Huntington Bank on Tuesday launched Standby Cash, a digital-only loan product the bank said will help customers avoid overdraft fees and build credit.
Through Standby Cash, eligible customers are given immediate access to a line of credit up to $1,000 with no interest or fees if they sign up for automatic payments.
Without automatic payments, customers are charged a 1% monthly interest charge on the outstanding balance. The Columbus, Ohio-based bank said qualification for the offering is based primarily on how customers manage their checking account, and not their credit scores.

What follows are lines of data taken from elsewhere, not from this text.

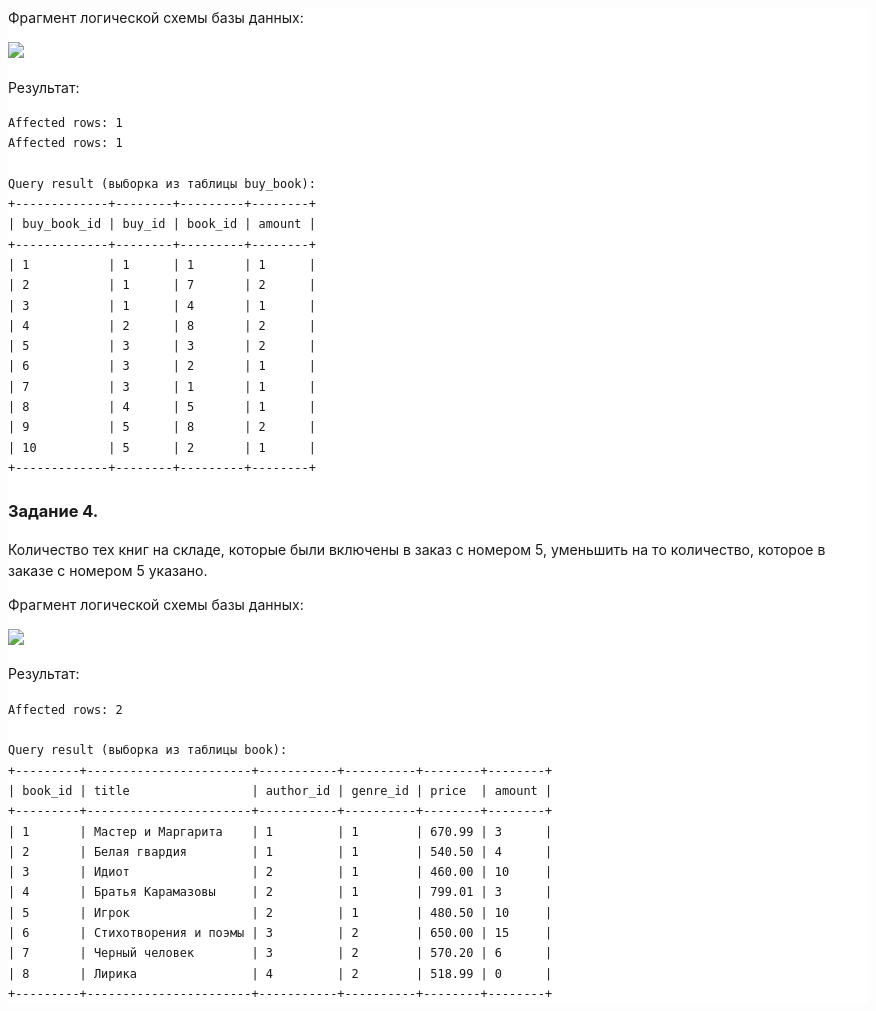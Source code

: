 Фрагмент логической схемы базы данных:

![ ](https://ucarecdn.com/b6bd319d-0d03-4b9a-86a2-98ac762fa4dc/)

Результат:
```
Affected rows: 1
Affected rows: 1

Query result (выборка из таблицы buy_book):
+-------------+--------+---------+--------+
| buy_book_id | buy_id | book_id | amount |
+-------------+--------+---------+--------+
| 1           | 1      | 1       | 1      |
| 2           | 1      | 7       | 2      |
| 3           | 1      | 4       | 1      |
| 4           | 2      | 8       | 2      |
| 5           | 3      | 3       | 2      |
| 6           | 3      | 2       | 1      |
| 7           | 3      | 1       | 1      |
| 8           | 4      | 5       | 1      |
| 9           | 5      | 8       | 2      |
| 10          | 5      | 2       | 1      |
+-------------+--------+---------+--------+
```

### Задание 4.

Количество тех книг на складе, которые были включены в заказ с номером 5, уменьшить на то количество, которое в заказе с номером 5  указано.

Фрагмент логической схемы базы данных:

![ ](https://ucarecdn.com/96d439bc-b2d4-4850-9762-ade76851aa9e/)

Результат:
```
Affected rows: 2

Query result (выборка из таблицы book):
+---------+-----------------------+-----------+----------+--------+--------+
| book_id | title                 | author_id | genre_id | price  | amount |
+---------+-----------------------+-----------+----------+--------+--------+
| 1       | Мастер и Маргарита    | 1         | 1        | 670.99 | 3      |
| 2       | Белая гвардия         | 1         | 1        | 540.50 | 4      |
| 3       | Идиот                 | 2         | 1        | 460.00 | 10     |
| 4       | Братья Карамазовы     | 2         | 1        | 799.01 | 3      |
| 5       | Игрок                 | 2         | 1        | 480.50 | 10     |
| 6       | Стихотворения и поэмы | 3         | 2        | 650.00 | 15     |
| 7       | Черный человек        | 3         | 2        | 570.20 | 6      |
| 8       | Лирика                | 4         | 2        | 518.99 | 0      |
+---------+-----------------------+-----------+----------+--------+--------+
```
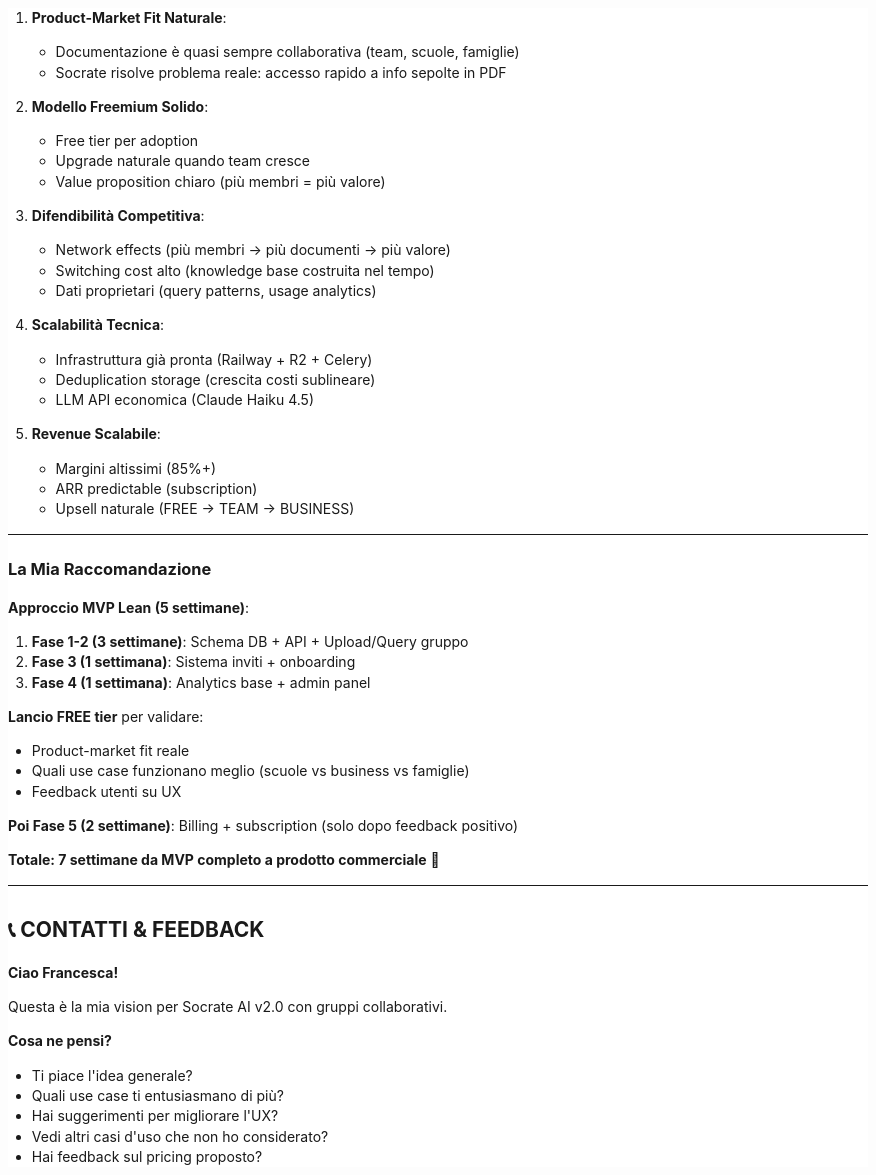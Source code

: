 1. **Product-Market Fit Naturale**:
   - Documentazione è quasi sempre collaborativa (team, scuole, famiglie)
   - Socrate risolve problema reale: accesso rapido a info sepolte in PDF

2. **Modello Freemium Solido**:
   - Free tier per adoption
   - Upgrade naturale quando team cresce
   - Value proposition chiaro (più membri = più valore)

3. **Difendibilità Competitiva**:
   - Network effects (più membri → più documenti → più valore)
   - Switching cost alto (knowledge base costruita nel tempo)
   - Dati proprietari (query patterns, usage analytics)

4. **Scalabilità Tecnica**:
   - Infrastruttura già pronta (Railway + R2 + Celery)
   - Deduplication storage (crescita costi sublineare)
   - LLM API economica (Claude Haiku 4.5)

5. **Revenue Scalabile**:
   - Margini altissimi (85%+)
   - ARR predictable (subscription)
   - Upsell naturale (FREE → TEAM → BUSINESS)

---

### La Mia Raccomandazione

**Approccio MVP Lean (5 settimane)**:

1. **Fase 1-2 (3 settimane)**: Schema DB + API + Upload/Query gruppo
2. **Fase 3 (1 settimana)**: Sistema inviti + onboarding
3. **Fase 4 (1 settimana)**: Analytics base + admin panel

**Lancio FREE tier** per validare:
- Product-market fit reale
- Quali use case funzionano meglio (scuole vs business vs famiglie)
- Feedback utenti su UX

**Poi Fase 5 (2 settimane)**: Billing + subscription (solo dopo feedback positivo)

**Totale: 7 settimane da MVP completo a prodotto commerciale** 🚀

---

## 📞 CONTATTI & FEEDBACK

**Ciao Francesca!**

Questa è la mia vision per Socrate AI v2.0 con gruppi collaborativi.

**Cosa ne pensi?**
- Ti piace l'idea generale?
- Quali use case ti entusiasmano di più?
- Hai suggerimenti per migliorare l'UX?
- Vedi altri casi d'uso che non ho considerato?
- Hai feedback sul pricing proposto?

The genesis for Standby Cash began amid the pandemic last summer, Huntington CEO Steve Steinour said, adding the bank has been testing the product with community groups in different cities.

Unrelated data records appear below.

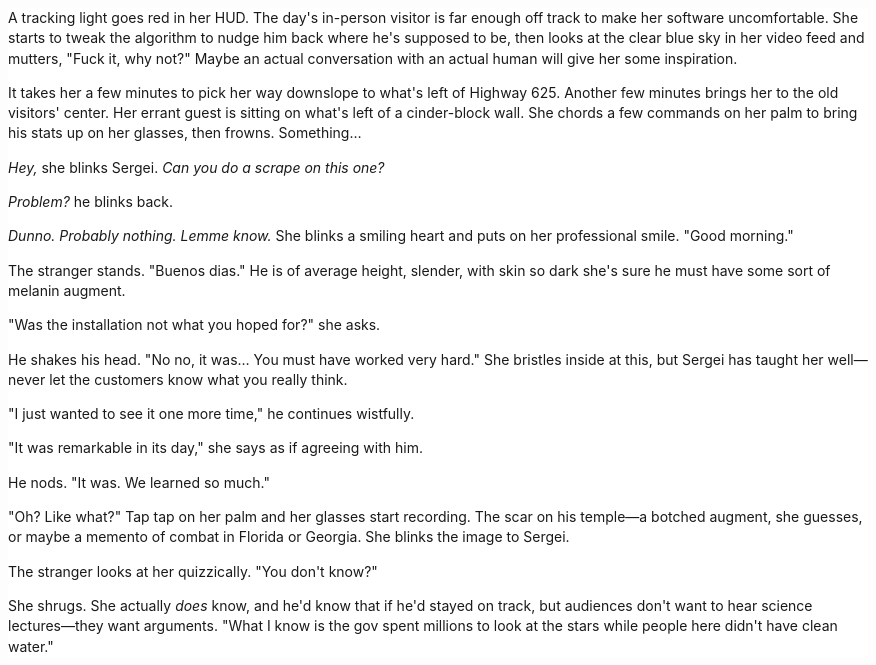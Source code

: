 A tracking light goes red in her HUD.
The day's in-person visitor is far enough off track to make her software uncomfortable.
She starts to tweak the algorithm to nudge him back where he's supposed to be,
then looks at the clear blue sky in her video feed
and mutters, "Fuck it, why not?"
Maybe an actual conversation with an actual human will give her some inspiration.

It takes her a few minutes to pick her way downslope to what's left of Highway 625.
Another few minutes brings her to the old visitors' center.
Her errant guest is sitting on what's left of a cinder-block wall.
She chords a few commands on her palm to bring his stats up on her glasses,
then frowns.
Something…

*Hey,* she blinks Sergei.
*Can you do a scrape on this one?*

*Problem?* he blinks back.

*Dunno. Probably nothing. Lemme know.*
She blinks a smiling heart and puts on her professional smile.
"Good morning."

The stranger stands.
"Buenos dias."
He is of average height,
slender,
with skin so dark she's sure he must have some sort of melanin augment.

"Was the installation not what you hoped for?" she asks.

He shakes his head.
"No no, it was… You must have worked very hard."
She bristles inside at this, but Sergei has taught her well—never let
the customers know what you really think.

"I just wanted to see it one more time,"
he continues wistfully.

"It was remarkable in its day," she says as if agreeing with him.

He nods.
"It was.
We learned so much."

"Oh? Like what?"
Tap tap on her palm and her glasses start recording.
The scar on his temple—a botched augment, she guesses,
or maybe a memento of combat in Florida or Georgia.
She blinks the image to Sergei.

The stranger looks at her quizzically.
"You don't know?"

She shrugs.
She actually *does* know,
and he'd know that if he'd stayed on track,
but audiences don't want to hear science lectures—they want arguments.
"What I know is the gov spent millions to look at the stars
while people here didn't have clean water."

"We got a lot of good input, and we continue to refine and adjust, but we're at a point where we're confident in the product launch," Steinour said. "We'll probably continue to make it better over the ensuing number of months, but it tests very well, and most of our customers will never use it, but they like the fact that we're out there looking out for them."
The product fits into what the bank calls its "Fair Play Banking" approach, an initiative it started a decade ago with the launch of its 24-Hour Grace product, aimed at helping customers avoid overdraft fees. The bank extended the overdraft grace product to its business customers last September, and introduced its no-overdraft product called "Safety Zone." With Safety Zone, the bank’s consumer or business customers are safe from overdraft fees as long as the account is overdrawn by $50 or less.

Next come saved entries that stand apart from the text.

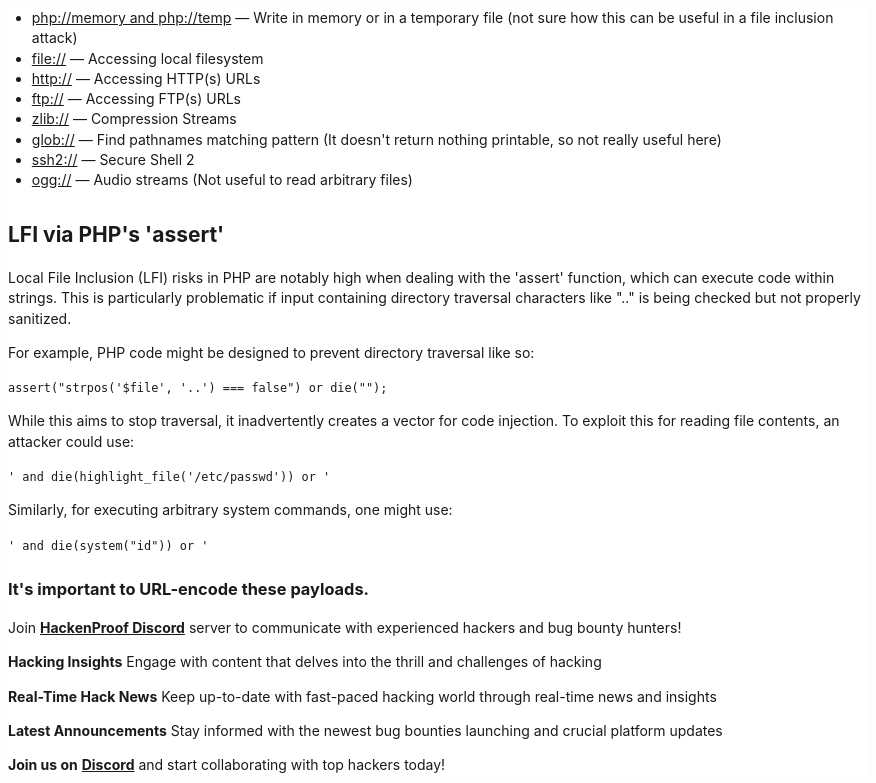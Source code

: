 * [php://memory and php://temp](https://www.php.net/manual/en/wrappers.php.php#wrappers.php.memory) — Write in memory or in a temporary file (not sure how this can be useful in a file inclusion attack)
* [file://](https://www.php.net/manual/en/wrappers.file.php) — Accessing local filesystem
* [http://](https://www.php.net/manual/en/wrappers.http.php) — Accessing HTTP(s) URLs
* [ftp://](https://www.php.net/manual/en/wrappers.ftp.php) — Accessing FTP(s) URLs
* [zlib://](https://www.php.net/manual/en/wrappers.compression.php) — Compression Streams
* [glob://](https://www.php.net/manual/en/wrappers.glob.php) — Find pathnames matching pattern (It doesn't return nothing printable, so not really useful here)
* [ssh2://](https://www.php.net/manual/en/wrappers.ssh2.php) — Secure Shell 2
* [ogg://](https://www.php.net/manual/en/wrappers.audio.php) — Audio streams (Not useful to read arbitrary files)

## LFI via PHP's 'assert' <a href="#lfi-via-phps-assert" id="lfi-via-phps-assert"></a>

Local File Inclusion (LFI) risks in PHP are notably high when dealing with the 'assert' function, which can execute code within strings. This is particularly problematic if input containing directory traversal characters like ".." is being checked but not properly sanitized.

For example, PHP code might be designed to prevent directory traversal like so:



```
assert("strpos('$file', '..') === false") or die("");
```

While this aims to stop traversal, it inadvertently creates a vector for code injection. To exploit this for reading file contents, an attacker could use:



```
' and die(highlight_file('/etc/passwd')) or '
```

Similarly, for executing arbitrary system commands, one might use:



```
' and die(system("id")) or '
```

### It's important to **URL-encode these payloads**.

Join [**HackenProof Discord**](https://discord.com/invite/N3FrSbmwdy) server to communicate with experienced hackers and bug bounty hunters!

**Hacking Insights** Engage with content that delves into the thrill and challenges of hacking

**Real-Time Hack News** Keep up-to-date with fast-paced hacking world through real-time news and insights

**Latest Announcements** Stay informed with the newest bug bounties launching and crucial platform updates

**Join us on** [**Discord**](https://discord.com/invite/N3FrSbmwdy) and start collaborating with top hackers today!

"There are parallels to what we did a decade ago under this Fair Play Banking banner," Steinour said. "What is attractive for customers is the availability of these products."
Steinour said the bank will likely lose up to $1 million per month on the Standby Cash product. But he said the bank hopes the products will attract more customers and build loyalty with its existing clients.
"The motivation here is to differentiate and emphasize, looking out for our customers, and particularly those that will use it," Steinour said. "I think this will be another point of distinction for Huntington with our checking account products and we'll get more customers as a result."
The bank is also piloting a small-business micro-loan product aimed at minorities, women, veterans and those who have been incarcerated.
"We launched it with $25 million as an objective, and we're rapidly closing into that," Steinour said. "We'll take our learnings, adjust it a bit, and we'll come back out."
One step further
Huntington isn't the first bank this year to experiment with overdraft avoidance products. PNC, for example, announced plans in April to launch "low cash mode," a feature that warns users when their balance is low and, if the account is negative, gives them 24 hours to prevent or address overdrafts before fees are charged.
Ally Financial on Wednesday took its anti-overdraft stance a step further, eliminating them entirely.
The bank said customers who overdraw their accounts will no longer face a $25 penalty fee.
"Overdraft fees are a pain point for many consumers but are particularly onerous for some. It is time to end them," Ally CEO Jeffrey Brown said in a statement.
The decision came as an extension of an experiment it undertook last year — it automatically waived overdraft fees between March and July 2020 — and recognition that the people hit hardest by overdraft fees were those who could use that money the most.
"Nationwide, more than 80% of overdraft fees are paid by consumers living paycheck to paycheck or with consistently low balances — precisely the people who need help stabilizing their finances," Brown said.
The Financial Health Network, in a study, found 95% of the consumers who paid $12.4 billion in overdraft fees last year were "financially vulnerable" — and disproportionately Black and Latinx.
For Ally, the revenue lost in giving up overdraft fees is relatively little. The Charlotte, North Carolina-based bank collected $5 million in overdraft charges in 2020, or 0.07% of its total revenue, according to The Wall Street Journal.
For regional banks like Huntington, it's much higher, Morgan Stanley noted Tuesday. The investment bank found that overdraft fees accounted for 2% of Huntington's revenue and up to 5% of revenue at Birmingham, Alabama-based Regions.
Lawmakers' scrutiny
Large banks such as JPMorgan Chase ($1.5 billion) and Wells Fargo ($1.3 billion), however, took in the greatest total amount in overdraft fees last year — a point that made the charges a bone of contention twice last week on Capitol Hill, as the CEOs of the nation’s six largest banks faced questions from both Senate and House lawmakers.
Noting that Citi and Bank of America had eliminated overdraft fees on debit-card purchases, Rep. Carolyn Maloney, D-NY, asked Wells Fargo CEO Charlie Scharf why his bank hadn't done the same. Scharf responded by touting a no-overdraft-fee product the bank launched last year.
A day earlier, Sen. Elizabeth Warren, D-MA, blasted JPMorgan Chase for collecting close to $1.5 billion in overdraft fees over the past year — a total she said was seven times more per account than its competitors. Dimon countered that the bank waived fees upon request for customers who were struggling amid the pandemic, but when Warren asked Dimon to commit to refunding the full $1.5 billion, he refused.
Industrywide, banks collected less in overdraft fees in 2020 — about $31.3 billion — than the $34.6 billion they took in a year earlier, financial data firm Moebs Services Inc. found.